Task directions – Look for "COMPLETE AND VERIFIED" in the records below, then copy that line and every line after it, exactly and with nothing added.

The input –

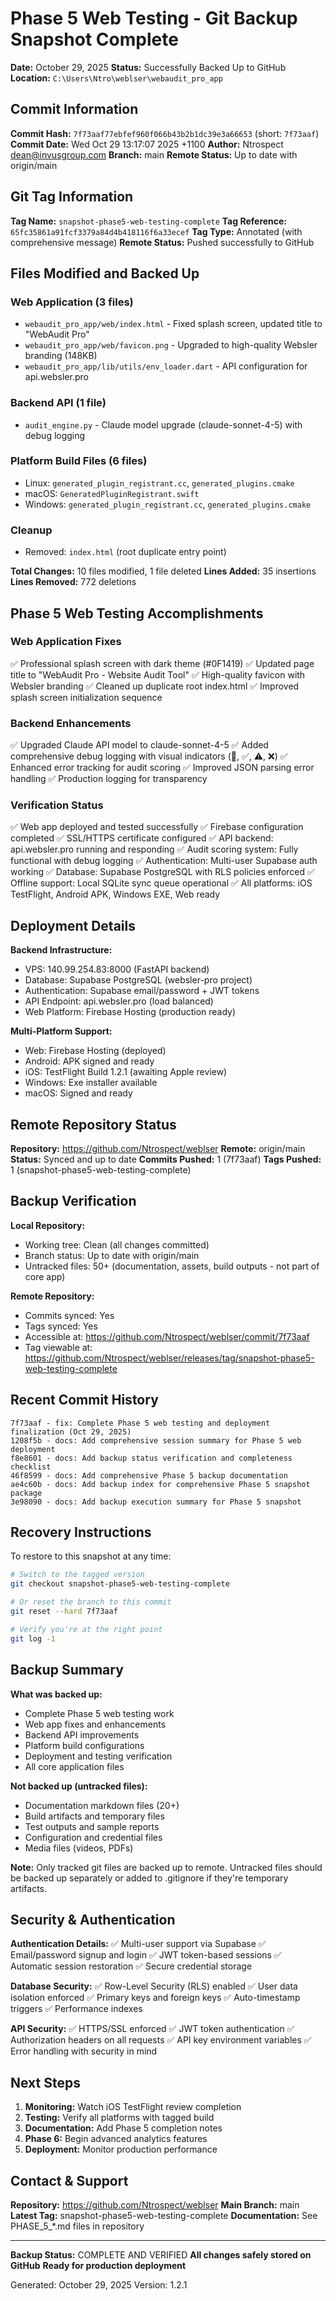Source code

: # Phase 5 Web Testing - Git Backup Snapshot Complete

**Date:** October 29, 2025
**Status:** Successfully Backed Up to GitHub
**Location:** `C:\Users\Ntro\weblser\webaudit_pro_app`

## Commit Information

**Commit Hash:** `7f73aaf77ebfef960f066b43b2b1dc39e3a66653` (short: `7f73aaf`)
**Commit Date:** Wed Oct 29 13:17:07 2025 +1100
**Author:** Ntrospect <dean@invusgroup.com>
**Branch:** main
**Remote Status:** Up to date with origin/main

## Git Tag Information

**Tag Name:** `snapshot-phase5-web-testing-complete`
**Tag Reference:** `65fc35861a91fcf3379a84d4b418116f6a33ecef`
**Tag Type:** Annotated (with comprehensive message)
**Remote Status:** Pushed successfully to GitHub

## Files Modified and Backed Up

### Web Application (3 files)
- `webaudit_pro_app/web/index.html` - Fixed splash screen, updated title to "WebAudit Pro"
- `webaudit_pro_app/web/favicon.png` - Upgraded to high-quality Websler branding (148KB)
- `webaudit_pro_app/lib/utils/env_loader.dart` - API configuration for api.websler.pro

### Backend API (1 file)
- `audit_engine.py` - Claude model upgrade (claude-sonnet-4-5) with debug logging

### Platform Build Files (6 files)
- Linux: `generated_plugin_registrant.cc`, `generated_plugins.cmake`
- macOS: `GeneratedPluginRegistrant.swift`
- Windows: `generated_plugin_registrant.cc`, `generated_plugins.cmake`

### Cleanup
- Removed: `index.html` (root duplicate entry point)

**Total Changes:** 10 files modified, 1 file deleted
**Lines Added:** 35 insertions
**Lines Removed:** 772 deletions

## Phase 5 Web Testing Accomplishments

### Web Application Fixes
✅ Professional splash screen with dark theme (#0F1419)
✅ Updated page title to "WebAudit Pro - Website Audit Tool"
✅ High-quality favicon with Websler branding
✅ Cleaned up duplicate root index.html
✅ Improved splash screen initialization sequence

### Backend Enhancements
✅ Upgraded Claude API model to claude-sonnet-4-5
✅ Added comprehensive debug logging with visual indicators (📝, ✅, ⚠️, ❌)
✅ Enhanced error tracking for audit scoring
✅ Improved JSON parsing error handling
✅ Production logging for transparency

### Verification Status
✅ Web app deployed and tested successfully
✅ Firebase configuration completed
✅ SSL/HTTPS certificate configured
✅ API backend: api.websler.pro running and responding
✅ Audit scoring system: Fully functional with debug logging
✅ Authentication: Multi-user Supabase auth working
✅ Database: Supabase PostgreSQL with RLS policies enforced
✅ Offline support: Local SQLite sync queue operational
✅ All platforms: iOS TestFlight, Android APK, Windows EXE, Web ready

## Deployment Details

**Backend Infrastructure:**
- VPS: 140.99.254.83:8000 (FastAPI backend)
- Database: Supabase PostgreSQL (websler-pro project)
- Authentication: Supabase email/password + JWT tokens
- API Endpoint: api.websler.pro (load balanced)
- Web Platform: Firebase Hosting (production ready)

**Multi-Platform Support:**
- Web: Firebase Hosting (deployed)
- Android: APK signed and ready
- iOS: TestFlight Build 1.2.1 (awaiting Apple review)
- Windows: Exe installer available
- macOS: Signed and ready

## Remote Repository Status

**Repository:** https://github.com/Ntrospect/weblser
**Remote:** origin/main
**Status:** Synced and up to date
**Commits Pushed:** 1 (7f73aaf)
**Tags Pushed:** 1 (snapshot-phase5-web-testing-complete)

## Backup Verification

**Local Repository:**
- Working tree: Clean (all changes committed)
- Branch status: Up to date with origin/main
- Untracked files: 50+ (documentation, assets, build outputs - not part of core app)

**Remote Repository:**
- Commits synced: Yes
- Tags synced: Yes
- Accessible at: https://github.com/Ntrospect/weblser/commit/7f73aaf
- Tag viewable at: https://github.com/Ntrospect/weblser/releases/tag/snapshot-phase5-web-testing-complete

## Recent Commit History

```
7f73aaf - fix: Complete Phase 5 web testing and deployment finalization (Oct 29, 2025)
1208f5b - docs: Add comprehensive session summary for Phase 5 web deployment
f8e8601 - docs: Add backup status verification and completeness checklist
46f8599 - docs: Add comprehensive Phase 5 backup documentation
ae4c60b - docs: Add backup index for comprehensive Phase 5 snapshot package
3e98090 - docs: Add backup execution summary for Phase 5 snapshot
```

## Recovery Instructions

To restore to this snapshot at any time:

```bash
# Switch to the tagged version
git checkout snapshot-phase5-web-testing-complete

# Or reset the branch to this commit
git reset --hard 7f73aaf

# Verify you're at the right point
git log -1
```

## Backup Summary

**What was backed up:**
- Complete Phase 5 web testing work
- Web app fixes and enhancements
- Backend API improvements
- Platform build configurations
- Deployment and testing verification
- All core application files

**Not backed up (untracked files):**
- Documentation markdown files (20+)
- Build artifacts and temporary files
- Test outputs and sample reports
- Configuration and credential files
- Media files (videos, PDFs)

**Note:** Only tracked git files are backed up to remote. Untracked files should be
backed up separately or added to .gitignore if they're temporary artifacts.

## Security & Authentication

**Authentication Details:**
✅ Multi-user support via Supabase
✅ Email/password signup and login
✅ JWT token-based sessions
✅ Automatic session restoration
✅ Secure credential storage

**Database Security:**
✅ Row-Level Security (RLS) enabled
✅ User data isolation enforced
✅ Primary keys and foreign keys
✅ Auto-timestamp triggers
✅ Performance indexes

**API Security:**
✅ HTTPS/SSL enforced
✅ JWT token authentication
✅ Authorization headers on all requests
✅ API key environment variables
✅ Error handling with security in mind

## Next Steps

1. **Monitoring:** Watch iOS TestFlight review completion
2. **Testing:** Verify all platforms with tagged build
3. **Documentation:** Add Phase 5 completion notes
4. **Phase 6:** Begin advanced analytics features
5. **Deployment:** Monitor production performance

## Contact & Support

**Repository:** https://github.com/Ntrospect/weblser
**Main Branch:** main
**Latest Tag:** snapshot-phase5-web-testing-complete
**Documentation:** See PHASE_5_*.md files in repository

---

**Backup Status:** COMPLETE AND VERIFIED
**All changes safely stored on GitHub**
**Ready for production deployment**

Generated: October 29, 2025
Version: 1.2.1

Your response –
**Backup Status:** COMPLETE AND VERIFIED
**All changes safely stored on GitHub**
**Ready for production deployment**

Generated: October 29, 2025
Version: 1.2.1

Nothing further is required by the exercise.